Those moments spent hugging each other, bobbing front and back while sitting on a box cart, shaking hands, writing speeches, singing songs, making way too many ‘that’s what she said’ jokes (it was our coping mechanism, don’t judge!) and dissociating on the floor with your co-OC. Those moments make it all worth it.

That was a tad bit dramatic, we know, but we hope you had as much fun at Orientation as we did planning it. You might not always be first years, but we will always be your Orientation Coordinators.

One more BIG BIG BIG thank you to our exec team; Abir, Angelica, Curtis, Kevin, Lina, Rahul, Sam, Shivani, and Yona all helped us make Orientation the success that it was. Thank you to the incredibly hard working Orientation Leaders who made our incoming class feel welcome and supported.Thank you to the AV Team at Innis College for supporting our events and bringing the vibes.Thank you to the custodian staff!
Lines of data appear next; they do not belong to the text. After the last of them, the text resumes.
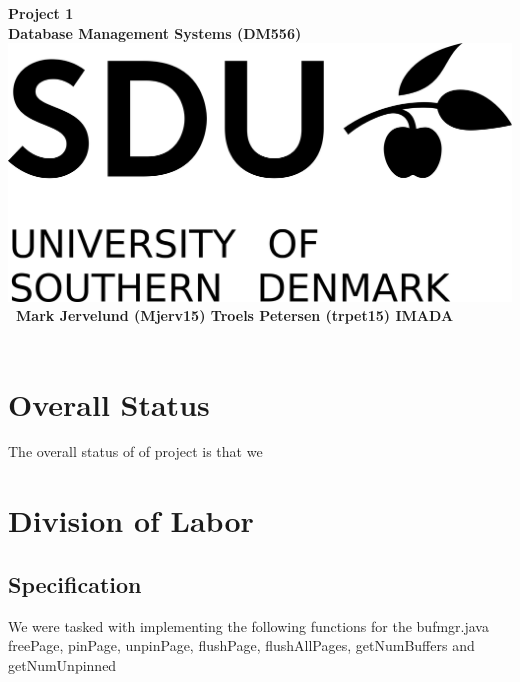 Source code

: \documentclass[a4paper,10pt,titlepage]{report}
\date{}
\begin{document}
\begin{titlepage}
\centering
    \vspace*{9\baselineskip}
    \huge
    \bfseries
    Project 1\\
    
    \normalfont 
	\huge    
    Database Management Systems (DM556)  \\[4\baselineskip]
    \normalfont
	\includegraphics[scale=1.5]{SDU_Logo}
    \vfill\ 
    Mark Jervelund (Mjerv15) Troels Petersen (trpet15)
    \vspace{5mm}
    IMADA \\
    \textbf{\datedate} \\[2\baselineskip]
\end{titlepage}

\setcounter{page}{1}
\renewcommand{\thepage}{\arabic{page}}

\lstset{language=Java}          %
\section{Overall Status}
The overall status of of project is that we 
\section{Division of Labor}
\subsection{Specification}
We were tasked with implementing the following functions for the bufmgr.java\\

freePage, pinPage, unpinPage, flushPage, flushAllPages, getNumBuffers and getNumUnpinned \\
\end{document}
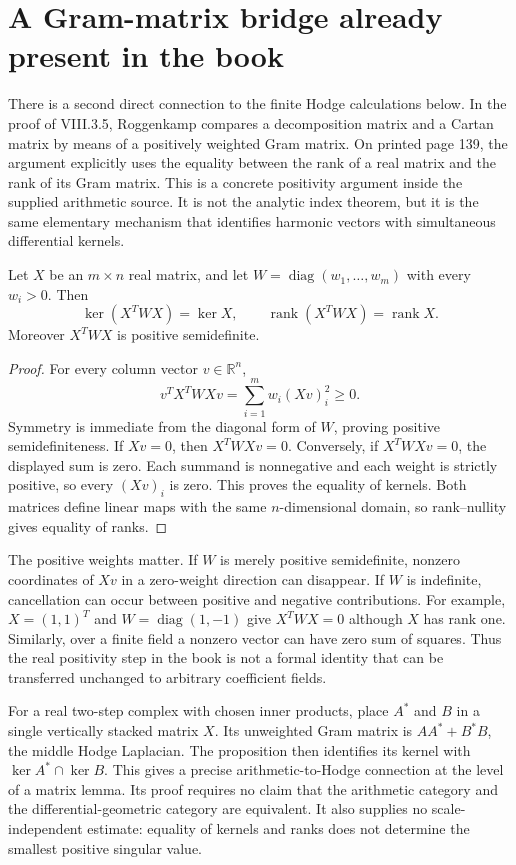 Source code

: \section{A Gram-matrix bridge already present in the book}

There is a second direct connection to the finite Hodge calculations below. In the proof of VIII.3.5, Roggenkamp compares a decomposition matrix and a Cartan matrix by means of a positively weighted Gram matrix. On printed page 139, the argument explicitly uses the equality between the rank of a real matrix and the rank of its Gram matrix. This is a concrete positivity argument inside the supplied arithmetic source. It is not the analytic index theorem, but it is the same elementary mechanism that identifies harmonic vectors with simultaneous differential kernels.\cite[Theorem VIII.3.5 and Exercise VIII.3.5]{v2Roggenkamp1970II}

\begin{proposition}
Let $X$ be an $m\times n$ real matrix, and let $W=\operatorname{diag}(w_1,\ldots,w_m)$ with every $w_i>0$. Then
\[
\ker(X^TWX)=\ker X,
\qquad
\operatorname{rank}(X^TWX)=\operatorname{rank}X.
\]
Moreover $X^TWX$ is positive semidefinite.
\end{proposition}
\begin{proof}
For every column vector $v\in\mathbb R^n$,
\[
v^TX^TWXv=\sum_{i=1}^m w_i(Xv)_i^2\geq0.
\]
Symmetry is immediate from the diagonal form of $W$, proving positive semidefiniteness. If $Xv=0$, then $X^TWXv=0$. Conversely, if $X^TWXv=0$, the displayed sum is zero. Each summand is nonnegative and each weight is strictly positive, so every $(Xv)_i$ is zero. This proves the equality of kernels. Both matrices define linear maps with the same $n$-dimensional domain, so rank--nullity gives equality of ranks.
\end{proof}

The positive weights matter. If $W$ is merely positive semidefinite, nonzero coordinates of $Xv$ in a zero-weight direction can disappear. If $W$ is indefinite, cancellation can occur between positive and negative contributions. For example, $X=(1,1)^T$ and $W=\operatorname{diag}(1,-1)$ give $X^TWX=0$ although $X$ has rank one. Similarly, over a finite field a nonzero vector can have zero sum of squares. Thus the real positivity step in the book is not a formal identity that can be transferred unchanged to arbitrary coefficient fields.

For a real two-step complex with chosen inner products, place $A^*$ and $B$ in a single vertically stacked matrix $X$. Its unweighted Gram matrix is $AA^*+B^*B$, the middle Hodge Laplacian. The proposition then identifies its kernel with $\ker A^*\cap\ker B$. This gives a precise arithmetic-to-Hodge connection at the level of a matrix lemma. Its proof requires no claim that the arithmetic category and the differential-geometric category are equivalent. It also supplies no scale-independent estimate: equality of kernels and ranks does not determine the smallest positive singular value.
Thank you to Innis Cafe for the great food and warm smiles. Thank you to all the stakeholders at Innis College, you supported and workshopped our programming. Thank you to Madi, Dianthi, and Emma for supporting us through every set-back, every “I’m gonna cry” moment, and for celebrating the wins with us. Thank you Principal Karen Reid and Vice Principal Eva-Lynn Jagoe for welcoming our students and showing off that Innis spirit. Finally, thank you to our incoming class who showed up, who cheered, who kept that energy up, and who made all our efforts and hard work worth it. We could not have done Orientation without you all!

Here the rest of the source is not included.